Manifestações estudantis de 2013 - Imagem do Trailer oficial
No ano seguinte, com o início da Operação Lava-Jato, as forças da massa represadas começam a encontrar vasão e sentido na luta contra a corrupção (2º movimento), até serem cindidas em dois afluentes opostos em 2016: Não-Vai-Ter-Golpe vs Fora-Dilma – foram as maiores manifestações de rua da história do país. Ao mesmo tempo, a popularização das redes sociais abria um espaço cada vez maior para que a militância política não somente ocorresse nas ruas, mas na internet também: tratava-se o surgimento das massas digitais (3º movimento), fenômeno muito bem aproveitado sobretudo por uma personalidade que canalizaria ainda mais o espírito revolucionário do “gigante que acordara”. Jair Messias Bolsonaro, então deputado federal, foi a figura que passou a representar todas as bandeiras daqueles que haviam pedido a cabeça de Dilma. Rejeição do establishment, luta contra a corrupção, anti-petismo e uma novidade: apologia de ideais conservadores há muito esquecidos pela grande mídia, pelas universidades e pelos partidos políticos: PT, PSDB e tutti quanti. O principal meio de propagação da imagem de Bolsonaro, do “Mito”? Os mêmes – termo que não à toa deriva da palavra grega mimesis. Enquanto o desejo de imitação das massas agora dá lugar ao spam coletivo de imagens e vídeos anedóticos, a violência dos manifestantes é substituída pelo linchamento virtual.
Mêmes de Bolsonaro – Imagem do Trailer oficial
O processo revolucionário iniciado em 2013 perde de vez seu coeficiente de desorientação, pois encontra em Bolsonaro um líder. E o que havia começado como uma reunião caótica de manifestantes apartidários, pouco a pouco, deixa a indiferença ideológica de lado para assumir uma postura mais à Direita: eis – sugere o filme – o espírito do que Gilberto Freyre chamava de “revolução conservadora”, a mestiçagem autenticamente brasileira da busca pelo progresso revolucionário amparado na ordem axiológica do conservadorismo – “Ordem e Progresso”, diz a nossa bandeira.

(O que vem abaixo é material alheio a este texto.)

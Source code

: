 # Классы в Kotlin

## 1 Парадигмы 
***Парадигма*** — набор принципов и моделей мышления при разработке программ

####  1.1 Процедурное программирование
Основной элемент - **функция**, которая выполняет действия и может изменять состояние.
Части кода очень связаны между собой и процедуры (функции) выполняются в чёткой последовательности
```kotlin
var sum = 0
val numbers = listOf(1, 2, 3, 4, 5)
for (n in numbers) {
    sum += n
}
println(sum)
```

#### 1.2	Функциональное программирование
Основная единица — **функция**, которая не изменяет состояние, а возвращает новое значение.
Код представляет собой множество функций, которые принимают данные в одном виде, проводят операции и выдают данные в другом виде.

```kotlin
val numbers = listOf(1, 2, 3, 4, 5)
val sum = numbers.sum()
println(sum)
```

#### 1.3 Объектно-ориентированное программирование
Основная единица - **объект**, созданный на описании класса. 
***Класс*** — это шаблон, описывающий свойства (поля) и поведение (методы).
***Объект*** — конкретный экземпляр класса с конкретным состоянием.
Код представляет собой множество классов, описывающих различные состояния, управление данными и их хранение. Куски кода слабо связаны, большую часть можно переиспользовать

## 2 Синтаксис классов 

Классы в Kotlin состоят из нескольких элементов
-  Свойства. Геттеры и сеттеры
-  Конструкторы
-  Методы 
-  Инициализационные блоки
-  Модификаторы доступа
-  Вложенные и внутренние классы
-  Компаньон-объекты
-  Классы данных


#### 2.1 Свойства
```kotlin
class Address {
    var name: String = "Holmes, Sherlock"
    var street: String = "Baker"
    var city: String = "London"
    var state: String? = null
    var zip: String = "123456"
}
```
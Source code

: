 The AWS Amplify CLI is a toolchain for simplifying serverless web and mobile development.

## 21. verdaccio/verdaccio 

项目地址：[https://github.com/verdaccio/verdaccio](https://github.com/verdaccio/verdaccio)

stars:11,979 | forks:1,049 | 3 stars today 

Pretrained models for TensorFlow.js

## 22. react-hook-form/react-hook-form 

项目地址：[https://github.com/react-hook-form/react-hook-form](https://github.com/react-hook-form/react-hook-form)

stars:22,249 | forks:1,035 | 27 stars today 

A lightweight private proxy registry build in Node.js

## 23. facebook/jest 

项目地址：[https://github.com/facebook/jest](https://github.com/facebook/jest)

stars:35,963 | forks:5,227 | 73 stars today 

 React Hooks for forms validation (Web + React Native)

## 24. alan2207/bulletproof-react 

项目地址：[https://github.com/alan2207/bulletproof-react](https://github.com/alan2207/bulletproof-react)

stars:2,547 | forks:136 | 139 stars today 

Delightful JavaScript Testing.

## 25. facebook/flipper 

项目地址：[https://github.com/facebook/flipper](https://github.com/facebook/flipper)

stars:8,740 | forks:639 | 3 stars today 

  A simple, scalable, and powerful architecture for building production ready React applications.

E, se por um lado a massa sempre carece de um guia, por outro, diz Girard, para o melhor direcionamento de sua fúria, ela precisa de um alvo, um bode expiatório. De acordo com o documentário, a carapuça caprina serviu sobretudo ao impeachment de Dilma e à prisão de Lula. E foi por isso, por ter conseguido dar forma ao caos das multidões através de seu conservadorismo – um tanto superficial e irrefletido, é verdade –, indicando-lhes, ainda por cima, o caminho perfeito para a catarse do ressentimento enragé, foi por isso que Bolsonaro conseguiu se eleger em 2018 (4º movimento). Em suma, é assim que o documentário parece tentar explicar, através da ideia de desejo mimético, os últimos anos de nossa política. Mas uma pergunta é posta no final: qual será o destino próximo das massas violentas e insaciáveis que não têm previsão de desfazimento?
Manifestantes em Brasília – Imagem do Trailer oficial
A quem almeje uma real inteligência da História, contudo, isso não basta. É preciso questionar o próprio filme, perscrutar sua filosofia, espostejar seus pressupostos: será René Girard, de fato, suficiente para explicar Bolsonaro e o Brasil recente? Com sinceridade, não sei. Mas a verdade de que “nem tudo se desfaz”, essa sim, permanece, se não no âmbito da Política, no da Metafísica sem dúvida. Aliás, se bem me lembro, foi pensando nesta ciência, e não em outra, que Bruno Tolentino afirmou “andar em tudo um resquício”. E, por falar nisso, que faz Tolentino nesse filme, dando nome tanto a ele quanto à trilha sonora original (A Imitação do Amanhecer)? Um prenúncio do gran finale da trilogia? Seria realmente um belo trio: um filósofo, um político e um poeta, sob o bom gosto da direção de Josias Teófilo.